Forse "chav" indica più un atteggiamento, mentre "hoodie" sottolinea maggiormente l'abbigliamento...


----------



## byrne

no, you are at max 18 and a hoodie, but you can be a chav at any age even 50 and over! Chav generally means you don't have any class but a hoodie means you're probably dangerous and a potential mugger!


----------



## Einstein

It's sometimes interesting to live away from the UK! Reading the Wiki link it seems to be a fairly new word. Maybe there's no connection, but 50 years ago in the south of England I remember the word _chav_ was used. But it was used more *by* the "chav" types to say "mate" or "buddy" in an aggressive way: "Looking for a fight, chav?"


----------



## gwen16

I would say "coatto". This is perhaps a Roman thing to say, but it seems more appropriate than "burrino".


----------



## london calling

I'd say "truzzo/a" - have a look at this thread and see what you think.

NB: To me a chav is someone who has no class, as Byrne says, not a hoodie.


----------



## Alxmrphi

Chav is inclusive of hoodie for me, plus nearly everyone who goes on Jeremy Kyle.


----------



## london calling

Alxmrphi said:


> Chav is inclusive of hoodie for me, plus nearly everyone who goes on Jeremy Kyle.

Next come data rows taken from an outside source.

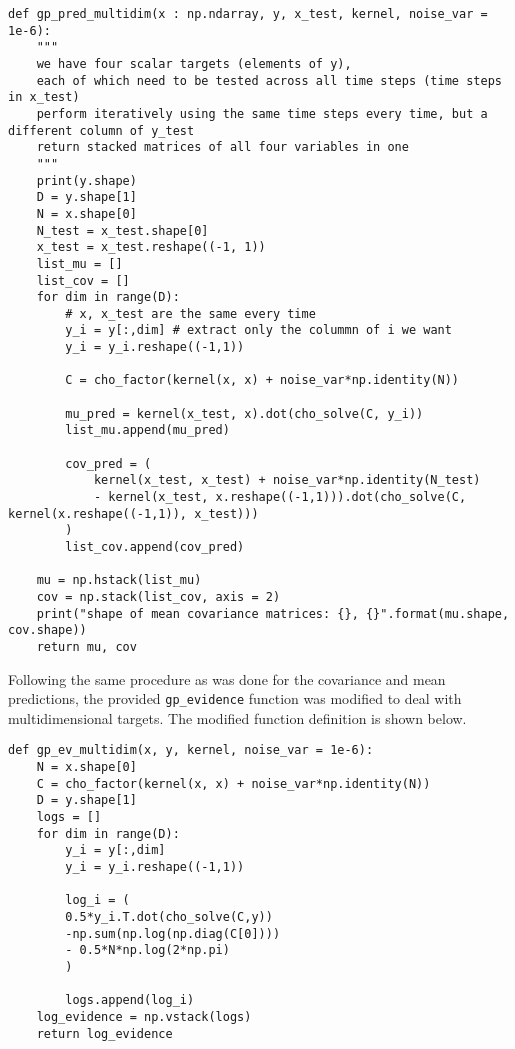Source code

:\begin{verbatim}
def gp_pred_multidim(x : np.ndarray, y, x_test, kernel, noise_var = 1e-6):
    """
    we have four scalar targets (elements of y),
    each of which need to be tested across all time steps (time steps in x_test)
    perform iteratively using the same time steps every time, but a different column of y_test
    return stacked matrices of all four variables in one
    """
    print(y.shape)
    D = y.shape[1]
    N = x.shape[0]
    N_test = x_test.shape[0]
    x_test = x_test.reshape((-1, 1))
    list_mu = []
    list_cov = []
    for dim in range(D):
        # x, x_test are the same every time
        y_i = y[:,dim] # extract only the colummn of i we want
        y_i = y_i.reshape((-1,1))
        
        C = cho_factor(kernel(x, x) + noise_var*np.identity(N))
        
        mu_pred = kernel(x_test, x).dot(cho_solve(C, y_i))
        list_mu.append(mu_pred)
        
        cov_pred = (
            kernel(x_test, x_test) + noise_var*np.identity(N_test)
            - kernel(x_test, x.reshape((-1,1))).dot(cho_solve(C, kernel(x.reshape((-1,1)), x_test)))
        )
        list_cov.append(cov_pred)
    
    mu = np.hstack(list_mu)
    cov = np.stack(list_cov, axis = 2)
    print("shape of mean covariance matrices: {}, {}".format(mu.shape, cov.shape))
    return mu, cov
\end{verbatim}


Following the same procedure as was done for the covariance and mean predictions, the provided \verb+gp_evidence+ function was modified to deal with multidimensional targets. The modified function definition is shown below.

\begin{verbatim}
def gp_ev_multidim(x, y, kernel, noise_var = 1e-6):
    N = x.shape[0]
    C = cho_factor(kernel(x, x) + noise_var*np.identity(N))    
    D = y.shape[1]
    logs = []
    for dim in range(D):
        y_i = y[:,dim]
        y_i = y_i.reshape((-1,1))
        
        log_i = (
        0.5*y_i.T.dot(cho_solve(C,y))
        -np.sum(np.log(np.diag(C[0])))
        - 0.5*N*np.log(2*np.pi)
        )
        
        logs.append(log_i)
    log_evidence = np.vstack(logs)
    return log_evidence
\end{verbatim}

Well yes, as in "kids wearing hooded sweat-shirts": I don't think of hoodies as being necessarily "teppistelli" as someone said above.

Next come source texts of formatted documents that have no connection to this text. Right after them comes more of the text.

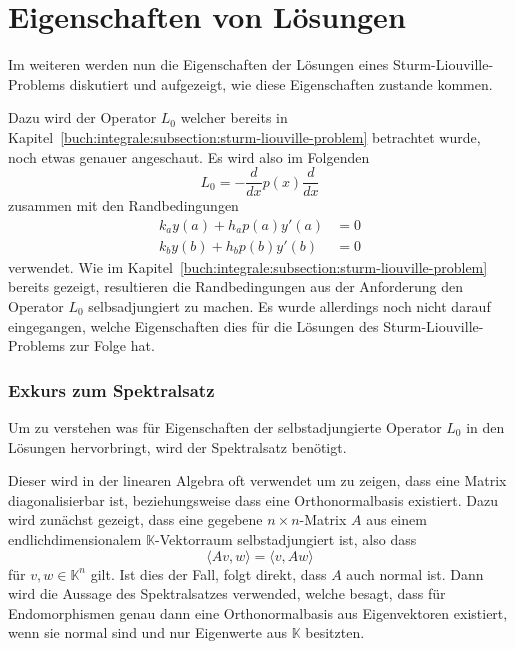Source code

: %
%
%
\section{Eigenschaften von Lösungen
\label{sturmliouville:section:solution-properties}}

Im weiteren werden nun die Eigenschaften der Lösungen eines
Sturm-Liouville-Problems diskutiert und aufgezeigt, wie diese Eigenschaften
zustande kommen.

Dazu wird der Operator $L_0$ welcher bereits in 
Kapitel~\ref{buch:integrale:subsection:sturm-liouville-problem} betrachtet
wurde, noch etwas genauer angeschaut.
Es wird also im Folgenden
\[
    L_0
    =
    -\frac{d}{dx}p(x)\frac{d}{dx}
\]
zusammen mit den Randbedingungen
\[
    \begin{aligned}
        k_a y(a) + h_a p(a) y'(a) &= 0 \\
        k_b y(b) + h_b p(b) y'(b) &= 0
    \end{aligned}
\]
verwendet.
Wie im Kapitel~\ref{buch:integrale:subsection:sturm-liouville-problem} bereits 
gezeigt, resultieren die Randbedingungen aus der Anforderung den Operator $L_0$
selbsadjungiert zu machen.
Es wurde allerdings noch nicht darauf eingegangen, welche Eigenschaften dies
für die Lösungen des Sturm-Liouville-Problems zur Folge hat.

\subsubsection{Exkurs zum Spektralsatz}

Um zu verstehen was für Eigenschaften der selbstadjungierte Operator $L_0$ in 
den Lösungen hervorbringt, wird der Spektralsatz benötigt.

Dieser wird in der linearen Algebra oft verwendet um zu zeigen, dass eine Matrix
diagonalisierbar ist, beziehungsweise dass eine Orthonormalbasis existiert.
Dazu wird zunächst gezeigt, dass eine gegebene $n\times n$-Matrix $A$ aus einem
endlichdimensionalem $\mathbb{K}$-Vektorraum selbstadjungiert ist, also dass
\[
    \langle Av, w \rangle
    =
    \langle v, Aw \rangle
\]
für $ v, w \in \mathbb{K}^n$ gilt.
Ist dies der Fall, folgt direkt, dass $A$ auch normal ist.
Dann wird die Aussage des Spektralsatzes
\cite{sturmliouville:spektralsatz-wiki} verwended, welche besagt, dass für
Endomorphismen genau dann eine Orthonormalbasis aus Eigenvektoren existiert,
wenn sie normal sind und nur Eigenwerte aus $\mathbb{K}$ besitzten.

Hey, there's a thread which mentions chavs going on now on this very page!!!!! Here.


----------



## Alxmrphi

I'm not sure what teppistelli means, "hoodies" are these people.


----------



## london calling

Alxmrphi said:


> I'm not sure what teppistelli means, "hoodies" are these people.


Juvenile delinquents.

I know what hoodies are, Alex. What I'm saying is that they dress badly but aren't necessarily going to end up in gaol.


----------



## Alxmrphi

london calling said:


> Juvenile delinquents.
> 
> I know what hoodies are, Alex. What I'm saying is that they dress badly but aren't necessarily going to end up in gaol.

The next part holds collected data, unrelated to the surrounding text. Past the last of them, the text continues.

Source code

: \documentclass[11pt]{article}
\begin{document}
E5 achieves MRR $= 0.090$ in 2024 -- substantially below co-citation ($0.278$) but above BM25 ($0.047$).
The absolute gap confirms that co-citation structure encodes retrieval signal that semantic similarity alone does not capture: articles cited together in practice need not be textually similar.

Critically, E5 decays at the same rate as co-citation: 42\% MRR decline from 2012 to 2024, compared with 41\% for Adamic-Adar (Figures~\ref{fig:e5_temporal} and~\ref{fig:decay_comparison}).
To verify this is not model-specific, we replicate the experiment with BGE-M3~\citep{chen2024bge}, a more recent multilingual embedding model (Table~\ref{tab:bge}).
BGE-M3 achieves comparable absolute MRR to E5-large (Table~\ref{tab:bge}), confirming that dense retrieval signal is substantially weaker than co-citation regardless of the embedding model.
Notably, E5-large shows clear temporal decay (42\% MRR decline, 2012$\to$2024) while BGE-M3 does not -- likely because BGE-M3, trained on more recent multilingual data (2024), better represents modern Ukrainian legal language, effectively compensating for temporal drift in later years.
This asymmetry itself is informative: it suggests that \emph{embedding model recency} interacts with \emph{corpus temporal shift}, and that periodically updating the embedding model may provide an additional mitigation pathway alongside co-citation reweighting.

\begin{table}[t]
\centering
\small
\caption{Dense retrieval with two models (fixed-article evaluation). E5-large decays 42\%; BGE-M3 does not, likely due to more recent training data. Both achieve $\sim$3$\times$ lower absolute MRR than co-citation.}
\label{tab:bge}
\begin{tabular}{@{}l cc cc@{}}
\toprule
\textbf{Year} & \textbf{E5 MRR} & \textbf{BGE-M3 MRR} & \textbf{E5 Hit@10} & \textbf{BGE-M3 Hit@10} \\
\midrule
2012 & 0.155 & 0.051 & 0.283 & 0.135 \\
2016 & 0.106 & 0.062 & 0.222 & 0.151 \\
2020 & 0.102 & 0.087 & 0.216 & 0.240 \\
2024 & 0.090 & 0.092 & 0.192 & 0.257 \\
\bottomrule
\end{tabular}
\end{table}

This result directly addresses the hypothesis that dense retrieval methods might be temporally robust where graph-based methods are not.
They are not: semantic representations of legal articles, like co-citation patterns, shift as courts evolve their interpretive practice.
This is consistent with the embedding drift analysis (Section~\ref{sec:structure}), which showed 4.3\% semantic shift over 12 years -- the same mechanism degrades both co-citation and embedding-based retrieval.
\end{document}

For a second I was thinking "End up in Gaul??" then I clicked on.
Ok just checking, I think Einstein's quote about effects of living abroad for so long made me think other people had not adjusted to the new meanings and applications of these sorts of words and wanted to make sure. I wouldn't have classed them as the people in the Michael Jackson video (as mentioned before) so wanted to check we were talking about the same thing.


----------



## byrne

Alxmrphi said:


> Chav is inclusive of hoodie for me, plus nearly everyone who goes on Jeremy Kyle.


 
Ciao Alx, maybe it's a London/Liverpool thing?
To me a chav is a) someone who wears all the labels (often fake), lots of cheep gold and goes on package holidays to get drunk and have sex or b)someone who wears all the labels, expensive gold, drives an SUV but for some unknown reason still looks cheep (i.e. wags, Corona-type men etc.)

Hoodies are kids who tend to cover their heads and faces with hoods, caps, scarves and hang around in gangs on street corners in order to look menacing.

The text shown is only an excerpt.